[Stored items from a collection]
[Start of Attachment]

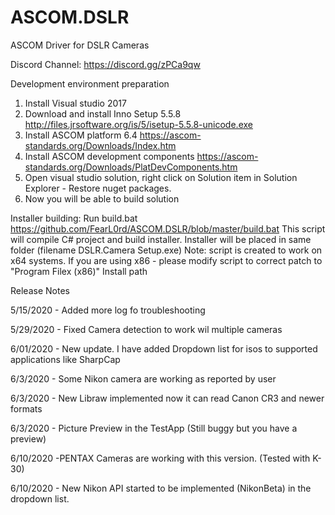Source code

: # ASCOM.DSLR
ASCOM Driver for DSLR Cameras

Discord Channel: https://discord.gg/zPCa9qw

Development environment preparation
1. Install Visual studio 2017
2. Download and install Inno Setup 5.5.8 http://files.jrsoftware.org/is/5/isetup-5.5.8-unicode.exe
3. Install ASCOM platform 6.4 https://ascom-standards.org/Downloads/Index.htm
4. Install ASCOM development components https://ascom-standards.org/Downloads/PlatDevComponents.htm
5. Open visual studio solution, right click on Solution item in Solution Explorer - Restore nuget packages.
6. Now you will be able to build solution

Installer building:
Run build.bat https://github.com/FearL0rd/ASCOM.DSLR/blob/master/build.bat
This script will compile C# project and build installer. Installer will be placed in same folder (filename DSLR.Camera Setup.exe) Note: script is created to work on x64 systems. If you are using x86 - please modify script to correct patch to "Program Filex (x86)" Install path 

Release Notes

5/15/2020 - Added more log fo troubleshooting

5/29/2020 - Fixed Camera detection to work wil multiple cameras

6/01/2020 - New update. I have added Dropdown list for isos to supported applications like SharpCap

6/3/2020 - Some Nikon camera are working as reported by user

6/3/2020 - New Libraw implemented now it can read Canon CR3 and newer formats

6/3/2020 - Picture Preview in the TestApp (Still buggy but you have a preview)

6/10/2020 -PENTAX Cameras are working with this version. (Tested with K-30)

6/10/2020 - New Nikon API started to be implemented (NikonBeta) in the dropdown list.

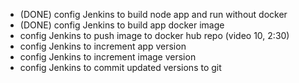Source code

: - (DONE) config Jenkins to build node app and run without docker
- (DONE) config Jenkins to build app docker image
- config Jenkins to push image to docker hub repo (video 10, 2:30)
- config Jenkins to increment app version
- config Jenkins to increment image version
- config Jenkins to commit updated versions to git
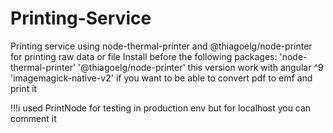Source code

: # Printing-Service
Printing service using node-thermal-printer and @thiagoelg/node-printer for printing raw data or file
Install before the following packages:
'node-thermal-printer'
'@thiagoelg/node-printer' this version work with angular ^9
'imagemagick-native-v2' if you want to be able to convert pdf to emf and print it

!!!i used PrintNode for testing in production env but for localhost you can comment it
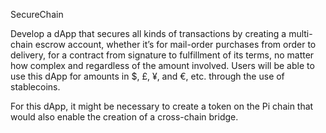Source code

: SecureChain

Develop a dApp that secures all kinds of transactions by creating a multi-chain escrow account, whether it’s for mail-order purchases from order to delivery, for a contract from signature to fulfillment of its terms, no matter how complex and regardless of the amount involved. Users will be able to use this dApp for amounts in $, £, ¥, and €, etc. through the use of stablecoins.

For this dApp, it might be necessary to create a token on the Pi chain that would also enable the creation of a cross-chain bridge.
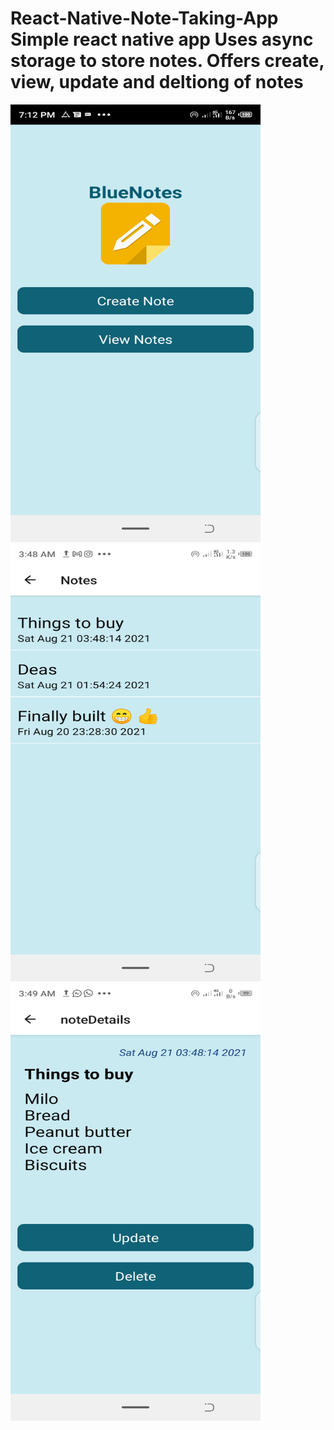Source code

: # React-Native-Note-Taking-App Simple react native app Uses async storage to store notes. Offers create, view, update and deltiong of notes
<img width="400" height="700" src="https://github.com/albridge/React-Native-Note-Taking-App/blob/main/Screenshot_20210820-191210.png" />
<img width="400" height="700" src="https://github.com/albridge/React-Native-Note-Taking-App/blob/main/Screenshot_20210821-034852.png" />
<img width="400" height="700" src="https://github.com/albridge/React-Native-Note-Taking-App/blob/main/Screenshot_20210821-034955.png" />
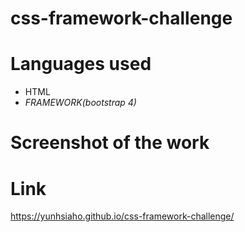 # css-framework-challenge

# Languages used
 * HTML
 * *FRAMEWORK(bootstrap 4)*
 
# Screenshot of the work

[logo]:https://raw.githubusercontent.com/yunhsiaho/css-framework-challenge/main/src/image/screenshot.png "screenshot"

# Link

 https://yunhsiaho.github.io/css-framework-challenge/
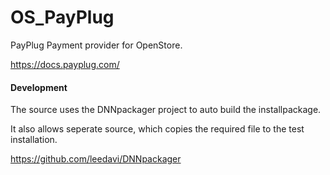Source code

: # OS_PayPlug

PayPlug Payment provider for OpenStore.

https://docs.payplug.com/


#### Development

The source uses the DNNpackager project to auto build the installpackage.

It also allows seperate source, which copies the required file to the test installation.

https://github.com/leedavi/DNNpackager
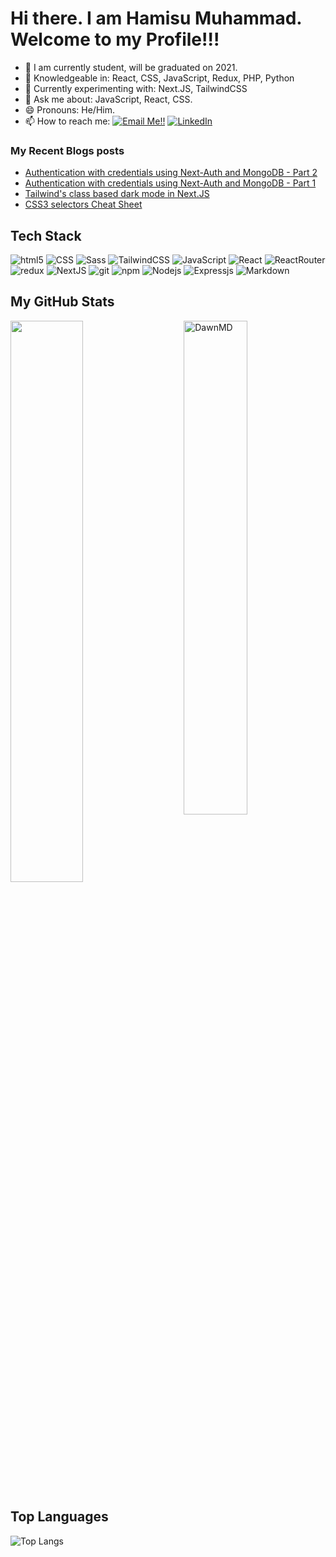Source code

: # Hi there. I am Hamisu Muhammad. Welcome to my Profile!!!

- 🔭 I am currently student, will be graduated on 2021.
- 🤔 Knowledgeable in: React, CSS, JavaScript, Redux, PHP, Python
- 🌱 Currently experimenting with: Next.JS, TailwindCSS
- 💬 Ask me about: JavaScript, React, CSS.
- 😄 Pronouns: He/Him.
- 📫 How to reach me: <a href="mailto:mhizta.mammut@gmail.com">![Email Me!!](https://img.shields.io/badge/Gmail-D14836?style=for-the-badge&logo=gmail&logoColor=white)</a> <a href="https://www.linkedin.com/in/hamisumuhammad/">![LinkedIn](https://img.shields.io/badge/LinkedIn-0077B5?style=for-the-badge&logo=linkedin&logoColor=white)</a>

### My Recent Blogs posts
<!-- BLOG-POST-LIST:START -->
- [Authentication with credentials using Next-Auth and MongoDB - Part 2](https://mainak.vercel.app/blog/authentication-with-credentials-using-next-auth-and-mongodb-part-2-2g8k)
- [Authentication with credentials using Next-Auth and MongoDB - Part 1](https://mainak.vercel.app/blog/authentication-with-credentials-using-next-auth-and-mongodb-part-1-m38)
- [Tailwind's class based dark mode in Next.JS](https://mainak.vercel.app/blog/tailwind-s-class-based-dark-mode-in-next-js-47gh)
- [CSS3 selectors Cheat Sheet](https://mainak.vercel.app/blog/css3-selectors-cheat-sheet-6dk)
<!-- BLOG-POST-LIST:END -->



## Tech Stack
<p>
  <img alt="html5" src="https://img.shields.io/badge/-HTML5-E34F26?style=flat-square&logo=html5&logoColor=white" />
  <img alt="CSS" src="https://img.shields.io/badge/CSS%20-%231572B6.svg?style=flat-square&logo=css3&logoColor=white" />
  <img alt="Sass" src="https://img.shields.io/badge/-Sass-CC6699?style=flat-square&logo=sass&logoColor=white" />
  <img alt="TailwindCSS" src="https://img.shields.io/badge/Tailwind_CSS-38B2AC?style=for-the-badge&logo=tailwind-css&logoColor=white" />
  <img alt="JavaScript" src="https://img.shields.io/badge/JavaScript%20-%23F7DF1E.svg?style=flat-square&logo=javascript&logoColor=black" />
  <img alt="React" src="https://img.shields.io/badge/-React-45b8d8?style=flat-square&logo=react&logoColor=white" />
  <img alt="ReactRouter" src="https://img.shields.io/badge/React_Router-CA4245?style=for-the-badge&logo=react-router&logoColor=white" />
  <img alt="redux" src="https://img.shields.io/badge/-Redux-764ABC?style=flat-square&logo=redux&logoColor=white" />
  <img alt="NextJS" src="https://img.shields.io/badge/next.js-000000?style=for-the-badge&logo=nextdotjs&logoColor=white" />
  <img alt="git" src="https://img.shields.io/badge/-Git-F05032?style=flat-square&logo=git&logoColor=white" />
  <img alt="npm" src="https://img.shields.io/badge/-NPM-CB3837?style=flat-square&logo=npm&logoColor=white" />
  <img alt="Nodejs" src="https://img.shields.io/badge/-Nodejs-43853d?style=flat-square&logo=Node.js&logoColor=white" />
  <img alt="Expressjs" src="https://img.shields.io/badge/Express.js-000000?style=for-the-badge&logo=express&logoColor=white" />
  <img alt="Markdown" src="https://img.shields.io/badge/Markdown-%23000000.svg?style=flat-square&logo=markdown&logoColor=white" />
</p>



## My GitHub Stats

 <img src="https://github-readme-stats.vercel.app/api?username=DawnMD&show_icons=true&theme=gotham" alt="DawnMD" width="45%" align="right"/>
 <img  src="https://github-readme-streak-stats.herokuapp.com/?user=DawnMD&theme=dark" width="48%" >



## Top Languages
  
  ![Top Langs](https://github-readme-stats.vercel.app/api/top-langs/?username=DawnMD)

[End of Attachment]

» REQUIRED ACTION
Copy each line of the data that contains the word "DONE", leaving the other lines out.

» YOUR RESPONSE
: - (DONE) config Jenkins to build node app and run without docker
- (DONE) config Jenkins to build app docker image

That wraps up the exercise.